E-Pluribus | December 12, 2022
The Twitter Files; more on shenanigans with statistics; and the economic liberty implications of the Dobbs decision.
A round-up of the latest and best writing and musings on the rise of illiberalism in the public discourse:
Justin Hart: The Twitter Blacklisting of Jay Bhattacharya
The revelations from the Twitter Files released by Elon Musk to a select group of journalists and writers are keeping many Twitters users on the edge of their seats with reactions varying from “we told you so!” to “so what?” At the Wall Street Journal, Justin Hart’s closeup look at Twitter’s suppression of Stanford University professor Jay Bhattacharya’s Tweets regarding Covid policies is a particularly disturbing examples of how Twitter’s literal blacklists worked.

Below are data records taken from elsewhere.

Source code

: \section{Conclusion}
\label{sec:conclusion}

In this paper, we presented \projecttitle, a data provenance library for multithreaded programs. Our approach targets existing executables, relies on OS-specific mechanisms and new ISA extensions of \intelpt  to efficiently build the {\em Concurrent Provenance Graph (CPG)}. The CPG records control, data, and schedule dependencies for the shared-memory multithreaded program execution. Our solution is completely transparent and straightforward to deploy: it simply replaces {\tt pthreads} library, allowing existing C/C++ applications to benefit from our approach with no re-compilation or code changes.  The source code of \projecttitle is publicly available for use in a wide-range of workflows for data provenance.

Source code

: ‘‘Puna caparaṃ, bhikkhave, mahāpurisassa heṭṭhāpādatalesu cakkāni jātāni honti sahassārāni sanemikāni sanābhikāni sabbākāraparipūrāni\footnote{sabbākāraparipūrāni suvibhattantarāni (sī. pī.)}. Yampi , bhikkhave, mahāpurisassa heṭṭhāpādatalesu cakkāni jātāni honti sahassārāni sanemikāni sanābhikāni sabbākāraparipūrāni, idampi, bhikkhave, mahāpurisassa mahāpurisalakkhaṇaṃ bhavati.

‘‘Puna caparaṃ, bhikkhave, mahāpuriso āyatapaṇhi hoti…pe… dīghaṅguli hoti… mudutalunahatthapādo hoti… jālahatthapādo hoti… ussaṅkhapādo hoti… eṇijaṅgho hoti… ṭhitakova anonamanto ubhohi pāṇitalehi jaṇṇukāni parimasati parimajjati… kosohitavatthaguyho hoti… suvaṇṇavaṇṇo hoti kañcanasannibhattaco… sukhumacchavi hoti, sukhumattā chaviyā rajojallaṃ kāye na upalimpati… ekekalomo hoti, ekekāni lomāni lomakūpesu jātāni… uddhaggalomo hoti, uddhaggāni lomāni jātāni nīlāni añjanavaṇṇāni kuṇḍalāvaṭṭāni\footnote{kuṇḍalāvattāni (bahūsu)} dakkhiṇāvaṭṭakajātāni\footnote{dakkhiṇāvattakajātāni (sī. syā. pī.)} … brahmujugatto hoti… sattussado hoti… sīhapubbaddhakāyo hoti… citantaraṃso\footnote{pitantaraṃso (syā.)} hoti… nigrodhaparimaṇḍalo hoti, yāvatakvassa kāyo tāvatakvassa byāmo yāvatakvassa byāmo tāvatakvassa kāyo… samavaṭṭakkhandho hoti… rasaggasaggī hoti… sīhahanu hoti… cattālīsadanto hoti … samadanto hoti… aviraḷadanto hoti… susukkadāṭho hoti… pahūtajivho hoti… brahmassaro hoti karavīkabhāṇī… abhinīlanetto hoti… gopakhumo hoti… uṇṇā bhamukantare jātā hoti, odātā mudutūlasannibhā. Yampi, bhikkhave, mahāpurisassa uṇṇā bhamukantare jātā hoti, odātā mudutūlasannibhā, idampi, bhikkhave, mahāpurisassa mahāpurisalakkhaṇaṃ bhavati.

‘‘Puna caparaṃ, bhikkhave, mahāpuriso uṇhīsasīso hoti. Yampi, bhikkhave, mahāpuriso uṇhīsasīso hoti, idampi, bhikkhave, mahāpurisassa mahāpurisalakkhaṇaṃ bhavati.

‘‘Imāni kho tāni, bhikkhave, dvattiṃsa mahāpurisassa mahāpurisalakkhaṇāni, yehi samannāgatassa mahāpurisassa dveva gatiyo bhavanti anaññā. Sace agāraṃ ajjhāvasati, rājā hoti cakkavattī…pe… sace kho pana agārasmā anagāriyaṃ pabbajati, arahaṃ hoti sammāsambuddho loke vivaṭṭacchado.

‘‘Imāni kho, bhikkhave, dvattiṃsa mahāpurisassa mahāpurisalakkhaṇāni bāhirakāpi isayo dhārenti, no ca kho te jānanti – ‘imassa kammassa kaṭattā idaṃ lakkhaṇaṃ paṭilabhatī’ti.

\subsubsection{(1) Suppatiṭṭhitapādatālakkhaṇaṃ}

Jay Bhattacharya, a professor of medicine at Stanford University, was a latecomer to Twitter, joining in the summer of 2021. In his first tweet, he linked to a recent article he had written that discussed age-based mortality risks and natural immunity, among other topics. His main message was powerful and contrary to Covid policies enacted across the country. “Mass testing is an insidious form of lockdown by stealth,” he wrote. Many Americans, especially parents of school-age children, would agree. But it’s possible that many on Twitter didn’t see his message.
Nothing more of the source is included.